● **What the task asks**:
If a line in the data has the string "pipeline", please show it.

BEGIN Records to process

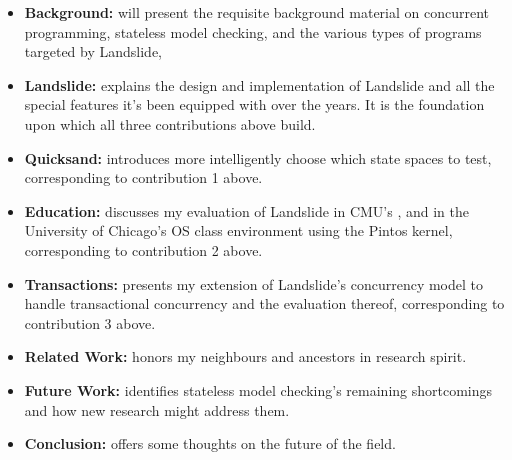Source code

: \begin{itemize}
	\item {\bf Background:}  will present the requisite background material on concurrent programming, stateless model checking, and the various types of programs targeted by Landslide,
	\item {\bf Landslide:}  explains the design and implementation of Landslide
		and all the special features it's been equipped with over the years.
		It is the foundation upon which all three contributions above build.
	\item {\bf Quicksand:}  introduces
		more intelligently choose which state spaces to test, corresponding to contribution 1 above.
	\item {\bf Education:}  discusses my evaluation of Landslide
		in CMU's
		,
		and in the University of Chicago's
		OS class environment using the Pintos kernel,
		corresponding to contribution 2 above.
	\item {\bf Transactions:}  presents my extension of Landslide's concurrency model to handle transactional concurrency and the evaluation thereof, corresponding to contribution 3 above.
	\item {\bf Related Work:}  honors my neighbours and ancestors in research spirit.
	\item {\bf Future Work:}  identifies stateless model checking's remaining shortcomings and how new research might address them.
	\item {\bf Conclusion:}  offers some thoughts on the future of the field.
\end{itemize}

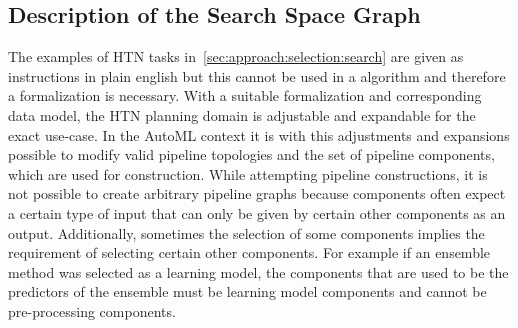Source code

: \subsection{Description of the Search Space Graph}
\label{sec:approach:selection:graph}
The examples of HTN tasks in~\ref{sec:approach:selection:search} are given as instructions in plain english but this cannot be used in a algorithm and therefore a formalization is necessary.
With a suitable formalization and corresponding data model, the HTN planning domain is adjustable and expandable for the exact use-case.
In the AutoML context it is with this adjustments and expansions possible to modify valid pipeline topologies and the set of pipeline components, which are used for construction.\newline
While attempting pipeline constructions, it is not possible to create arbitrary pipeline graphs because components often expect a certain type of input that can only be given by certain other components as an output.
Additionally, sometimes the selection of some components implies the requirement of selecting certain other components.
For example if an ensemble method was selected as a learning model, the components that are used to be the predictors of the ensemble must be learning model components and cannot be pre-processing components.

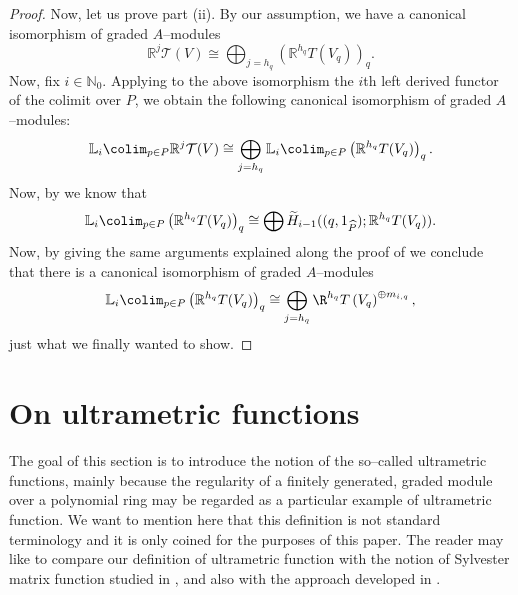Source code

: \documentclass[11pt]{amsart}
\begin{document}
\begin{proof}
Now, let us prove part (ii). By our assumption, we have a canonical isomorphism of graded $A$--modules
\[
\mathbb{R}^j \mathcal{T} (V)\cong\bigoplus_{j=h_q} \left(\mathbb{R}^{h_q} T (V_q)\right)_q.
\]
Now, fix $i\in\mathbb{N}_0$. Applying to the above isomorphism the $i$th left derived functor of the colimit over $P$, we obtain the following canonical isomorphism of graded $A$--modules:
\[
\mathbb{L}_i \colim_{p\in P} \mathbb{R}^j \mathcal{T} (V)\cong\bigoplus_{j=h_q} \mathbb{L}_i \colim_{p\in P}\left(\mathbb{R}^{h_q} T (V_q)\right)_q.
\]
Now, by \cite[Lemma 4.10]{AlvarezBoixZarzuelaspectralsequences} we know that
\[
\mathbb{L}_i \colim_{p\in P}\left(\mathbb{R}^{h_q} T (V_q)\right)_q\cong\bigoplus\widetilde{H}_{i-1} ((q,1_{\widehat{P}}); \mathbb{R}^{h_q} T (V_q)).
\]
Now, by giving the same arguments explained along the proof of \cite[Theorem 4.11]{AlvarezBoixZarzuelaspectralsequences} we conclude that there is a canonical isomorphism of graded $A$--modules
\[
\mathbb{L}_i \colim_{p\in P}\left(\mathbb{R}^{h_q} T (V_q)\right)_q\cong\bigoplus_{j=h_q} \R^{h_q} T \left(V_q\right)^{\oplus m_{i,q}},
\]
just what we finally wanted to show.
\end{proof}


\section{On ultrametric functions}\label{section on ultrametric functions}

The goal of this section is to introduce the notion of the so--called ultrametric functions, mainly because the regularity of a finitely generated, graded module over a polynomial ring may be regarded as a particular example of ultrametric function. We want to mention here that this definition is not standard terminology and it is only coined for the purposes of this paper. The reader may like to compare our definition of ultrametric function with the notion of Sylvester matrix function studied in \cite{Virilirankfunctions}, and also with the approach developed in \cite[Lemma 2.1]{Santoni}.
\end{document}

END Records to process

● **Answer space**:
In the AutoML context it is with this adjustments and expansions possible to modify valid pipeline topologies and the set of pipeline components, which are used for construction.\newline
While attempting pipeline constructions, it is not possible to create arbitrary pipeline graphs because components often expect a certain type of input that can only be given by certain other components as an output.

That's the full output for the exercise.